WHAT YOU SHOULD DO:
Once the line with "이야기' - 1시간 25분." is found in the entries below, repeat it and each following line exactly, up to and including the line with "내려 수영할 수 없었음.". Add no other lines.

- Opening Delimiter -

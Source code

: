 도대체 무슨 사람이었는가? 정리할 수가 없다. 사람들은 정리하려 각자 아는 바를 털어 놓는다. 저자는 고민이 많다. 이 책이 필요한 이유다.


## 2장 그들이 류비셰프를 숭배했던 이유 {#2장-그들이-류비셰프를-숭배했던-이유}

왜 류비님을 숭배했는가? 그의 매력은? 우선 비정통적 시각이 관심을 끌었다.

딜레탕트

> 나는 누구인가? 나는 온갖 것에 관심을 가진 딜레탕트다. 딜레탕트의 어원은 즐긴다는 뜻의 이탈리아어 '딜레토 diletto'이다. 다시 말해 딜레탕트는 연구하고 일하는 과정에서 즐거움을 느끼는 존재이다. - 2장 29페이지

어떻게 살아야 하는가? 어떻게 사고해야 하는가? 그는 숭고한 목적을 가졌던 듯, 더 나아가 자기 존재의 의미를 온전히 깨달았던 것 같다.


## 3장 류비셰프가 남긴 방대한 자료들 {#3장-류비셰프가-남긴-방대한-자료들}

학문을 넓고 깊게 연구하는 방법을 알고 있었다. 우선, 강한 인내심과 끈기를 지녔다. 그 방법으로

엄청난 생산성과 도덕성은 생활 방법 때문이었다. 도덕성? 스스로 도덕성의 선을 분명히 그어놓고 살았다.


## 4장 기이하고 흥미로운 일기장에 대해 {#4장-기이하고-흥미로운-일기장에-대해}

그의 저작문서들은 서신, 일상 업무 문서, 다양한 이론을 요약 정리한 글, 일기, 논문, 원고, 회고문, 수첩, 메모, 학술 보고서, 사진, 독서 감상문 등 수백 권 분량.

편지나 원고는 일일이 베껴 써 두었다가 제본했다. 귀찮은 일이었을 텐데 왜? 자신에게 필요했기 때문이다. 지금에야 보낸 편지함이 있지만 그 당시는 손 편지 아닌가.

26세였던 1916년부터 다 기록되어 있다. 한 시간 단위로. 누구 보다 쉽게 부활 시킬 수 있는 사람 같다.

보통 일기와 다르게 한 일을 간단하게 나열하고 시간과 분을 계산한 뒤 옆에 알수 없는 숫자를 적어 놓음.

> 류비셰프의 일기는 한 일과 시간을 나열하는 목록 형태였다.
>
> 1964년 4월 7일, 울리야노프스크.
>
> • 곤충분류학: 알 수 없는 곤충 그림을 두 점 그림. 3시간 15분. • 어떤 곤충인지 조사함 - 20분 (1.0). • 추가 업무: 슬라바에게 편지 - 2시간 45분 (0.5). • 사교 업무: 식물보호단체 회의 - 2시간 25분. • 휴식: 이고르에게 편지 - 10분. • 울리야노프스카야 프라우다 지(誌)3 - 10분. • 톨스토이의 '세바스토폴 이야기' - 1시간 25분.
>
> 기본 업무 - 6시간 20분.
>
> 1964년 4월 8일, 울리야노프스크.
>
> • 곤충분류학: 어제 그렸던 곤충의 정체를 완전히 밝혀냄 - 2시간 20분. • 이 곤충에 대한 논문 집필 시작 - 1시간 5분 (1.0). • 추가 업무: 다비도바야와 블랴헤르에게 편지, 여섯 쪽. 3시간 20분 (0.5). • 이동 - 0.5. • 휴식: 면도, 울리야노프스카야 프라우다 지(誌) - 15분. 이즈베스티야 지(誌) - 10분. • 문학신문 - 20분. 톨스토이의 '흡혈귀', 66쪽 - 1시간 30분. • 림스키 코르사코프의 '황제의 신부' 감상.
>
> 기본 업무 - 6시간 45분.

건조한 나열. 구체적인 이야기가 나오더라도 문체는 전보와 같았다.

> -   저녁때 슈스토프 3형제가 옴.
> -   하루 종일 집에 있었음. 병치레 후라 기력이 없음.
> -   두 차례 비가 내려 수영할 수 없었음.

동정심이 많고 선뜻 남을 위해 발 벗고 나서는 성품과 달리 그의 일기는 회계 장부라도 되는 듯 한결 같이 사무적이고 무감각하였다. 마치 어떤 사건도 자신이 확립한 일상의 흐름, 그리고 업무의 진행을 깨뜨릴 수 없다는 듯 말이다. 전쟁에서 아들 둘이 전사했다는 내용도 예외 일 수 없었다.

- Closing Delimiter -

WRITTEN SOLUTION:
> • 곤충분류학: 알 수 없는 곤충 그림을 두 점 그림. 3시간 15분. • 어떤 곤충인지 조사함 - 20분 (1.0). • 추가 업무: 슬라바에게 편지 - 2시간 45분 (0.5). • 사교 업무: 식물보호단체 회의 - 2시간 25분. • 휴식: 이고르에게 편지 - 10분. • 울리야노프스카야 프라우다 지(誌)3 - 10분. • 톨스토이의 '세바스토폴 이야기' - 1시간 25분.
>
> 기본 업무 - 6시간 20분.
>
> 1964년 4월 8일, 울리야노프스크.
>
> • 곤충분류학: 어제 그렸던 곤충의 정체를 완전히 밝혀냄 - 2시간 20분. • 이 곤충에 대한 논문 집필 시작 - 1시간 5분 (1.0). • 추가 업무: 다비도바야와 블랴헤르에게 편지, 여섯 쪽. 3시간 20분 (0.5). • 이동 - 0.5. • 휴식: 면도, 울리야노프스카야 프라우다 지(誌) - 15분. 이즈베스티야 지(誌) - 10분. • 문학신문 - 20분. 톨스토이의 '흡혈귀', 66쪽 - 1시간 30분. • 림스키 코르사코프의 '황제의 신부' 감상.
>
> 기본 업무 - 6시간 45분.

건조한 나열. 구체적인 이야기가 나오더라도 문체는 전보와 같았다.

> -   저녁때 슈스토프 3형제가 옴.
> -   하루 종일 집에 있었음. 병치레 후라 기력이 없음.
> -   두 차례 비가 내려 수영할 수 없었음.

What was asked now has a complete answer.